**Work to be completed**
Somewhere below are a line with "1. 上限 exp=127,M=1.000...0" and a later line with "你可以在知乎社区上寻找该领域的<font color = orange>相关/先进/国际/历史</font>经验<br/>". Output exactly those lines and all lines between them.

**Supplied records**
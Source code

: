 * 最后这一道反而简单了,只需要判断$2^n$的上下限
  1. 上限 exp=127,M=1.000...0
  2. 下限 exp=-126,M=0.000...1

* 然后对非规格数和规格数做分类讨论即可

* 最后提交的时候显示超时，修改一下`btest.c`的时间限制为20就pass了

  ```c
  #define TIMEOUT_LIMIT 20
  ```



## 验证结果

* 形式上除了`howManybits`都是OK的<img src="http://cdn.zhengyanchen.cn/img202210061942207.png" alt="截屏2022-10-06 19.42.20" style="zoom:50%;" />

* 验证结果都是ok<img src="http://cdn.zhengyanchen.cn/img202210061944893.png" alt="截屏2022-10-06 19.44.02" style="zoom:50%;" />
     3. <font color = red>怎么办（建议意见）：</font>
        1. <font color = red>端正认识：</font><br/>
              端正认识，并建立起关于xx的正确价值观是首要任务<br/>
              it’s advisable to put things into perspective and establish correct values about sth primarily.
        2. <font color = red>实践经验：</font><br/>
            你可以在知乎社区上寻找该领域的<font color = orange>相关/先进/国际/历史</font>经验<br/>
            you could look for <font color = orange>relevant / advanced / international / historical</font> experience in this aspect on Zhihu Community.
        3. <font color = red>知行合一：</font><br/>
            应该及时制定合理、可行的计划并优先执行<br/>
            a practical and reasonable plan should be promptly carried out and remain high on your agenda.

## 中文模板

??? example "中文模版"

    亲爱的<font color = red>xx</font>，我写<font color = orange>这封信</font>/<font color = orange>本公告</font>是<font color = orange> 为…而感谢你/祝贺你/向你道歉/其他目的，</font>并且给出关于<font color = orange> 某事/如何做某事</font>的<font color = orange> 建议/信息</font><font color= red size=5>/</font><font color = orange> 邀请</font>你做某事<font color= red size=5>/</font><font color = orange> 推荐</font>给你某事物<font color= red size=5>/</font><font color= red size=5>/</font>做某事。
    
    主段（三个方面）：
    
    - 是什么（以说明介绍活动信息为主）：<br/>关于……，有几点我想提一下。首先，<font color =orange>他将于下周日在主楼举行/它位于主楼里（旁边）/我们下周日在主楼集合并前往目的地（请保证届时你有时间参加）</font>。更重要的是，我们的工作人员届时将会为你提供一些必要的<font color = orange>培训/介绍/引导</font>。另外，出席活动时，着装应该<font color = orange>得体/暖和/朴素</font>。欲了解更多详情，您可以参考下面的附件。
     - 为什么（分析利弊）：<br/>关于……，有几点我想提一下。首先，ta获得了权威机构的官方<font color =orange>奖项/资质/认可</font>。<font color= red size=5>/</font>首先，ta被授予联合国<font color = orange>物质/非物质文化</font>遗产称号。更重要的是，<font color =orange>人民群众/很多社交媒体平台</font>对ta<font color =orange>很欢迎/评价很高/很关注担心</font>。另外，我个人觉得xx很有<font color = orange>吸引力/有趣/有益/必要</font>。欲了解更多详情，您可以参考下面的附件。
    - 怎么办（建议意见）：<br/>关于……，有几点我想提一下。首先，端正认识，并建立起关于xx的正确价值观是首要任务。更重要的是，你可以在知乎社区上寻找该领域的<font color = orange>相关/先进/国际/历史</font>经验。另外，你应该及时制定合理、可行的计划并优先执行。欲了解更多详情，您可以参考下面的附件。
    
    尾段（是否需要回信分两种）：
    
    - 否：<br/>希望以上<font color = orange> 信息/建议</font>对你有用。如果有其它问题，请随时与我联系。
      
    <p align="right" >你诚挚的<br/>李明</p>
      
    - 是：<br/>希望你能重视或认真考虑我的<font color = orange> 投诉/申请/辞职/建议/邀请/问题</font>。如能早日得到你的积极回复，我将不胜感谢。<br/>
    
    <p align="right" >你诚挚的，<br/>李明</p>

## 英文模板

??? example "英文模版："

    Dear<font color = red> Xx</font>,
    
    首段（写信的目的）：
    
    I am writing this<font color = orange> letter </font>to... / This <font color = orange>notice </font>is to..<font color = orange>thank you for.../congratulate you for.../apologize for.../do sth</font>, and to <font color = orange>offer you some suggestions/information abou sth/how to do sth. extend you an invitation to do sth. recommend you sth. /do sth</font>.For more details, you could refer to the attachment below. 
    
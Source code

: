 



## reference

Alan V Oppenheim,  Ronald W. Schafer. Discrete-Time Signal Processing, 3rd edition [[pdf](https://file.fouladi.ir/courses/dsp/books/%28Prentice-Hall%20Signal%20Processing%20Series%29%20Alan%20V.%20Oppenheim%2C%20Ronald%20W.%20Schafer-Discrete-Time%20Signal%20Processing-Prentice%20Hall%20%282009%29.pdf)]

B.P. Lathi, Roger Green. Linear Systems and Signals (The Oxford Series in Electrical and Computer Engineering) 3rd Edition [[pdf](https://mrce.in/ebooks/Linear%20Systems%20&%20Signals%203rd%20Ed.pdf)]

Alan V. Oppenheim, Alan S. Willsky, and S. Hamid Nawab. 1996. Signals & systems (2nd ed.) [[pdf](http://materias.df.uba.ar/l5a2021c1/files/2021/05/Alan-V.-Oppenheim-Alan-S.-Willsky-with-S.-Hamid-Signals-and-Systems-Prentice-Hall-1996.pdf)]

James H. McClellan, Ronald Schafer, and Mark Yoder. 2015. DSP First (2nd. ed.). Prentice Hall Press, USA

**Solved problem**
  1. 上限 exp=127,M=1.000...0
  2. 下限 exp=-126,M=0.000...1

* 然后对非规格数和规格数做分类讨论即可

* 最后提交的时候显示超时，修改一下`btest.c`的时间限制为20就pass了

  ```c
  #define TIMEOUT_LIMIT 20
  ```



## 验证结果

* 形式上除了`howManybits`都是OK的<img src="http://cdn.zhengyanchen.cn/img202210061942207.png" alt="截屏2022-10-06 19.42.20" style="zoom:50%;" />

* 验证结果都是ok<img src="http://cdn.zhengyanchen.cn/img202210061944893.png" alt="截屏2022-10-06 19.44.02" style="zoom:50%;" />
     3. <font color = red>怎么办（建议意见）：</font>
        1. <font color = red>端正认识：</font><br/>
              端正认识，并建立起关于xx的正确价值观是首要任务<br/>
              it’s advisable to put things into perspective and establish correct values about sth primarily.
        2. <font color = red>实践经验：</font><br/>
            你可以在知乎社区上寻找该领域的<font color = orange>相关/先进/国际/历史</font>经验<br/>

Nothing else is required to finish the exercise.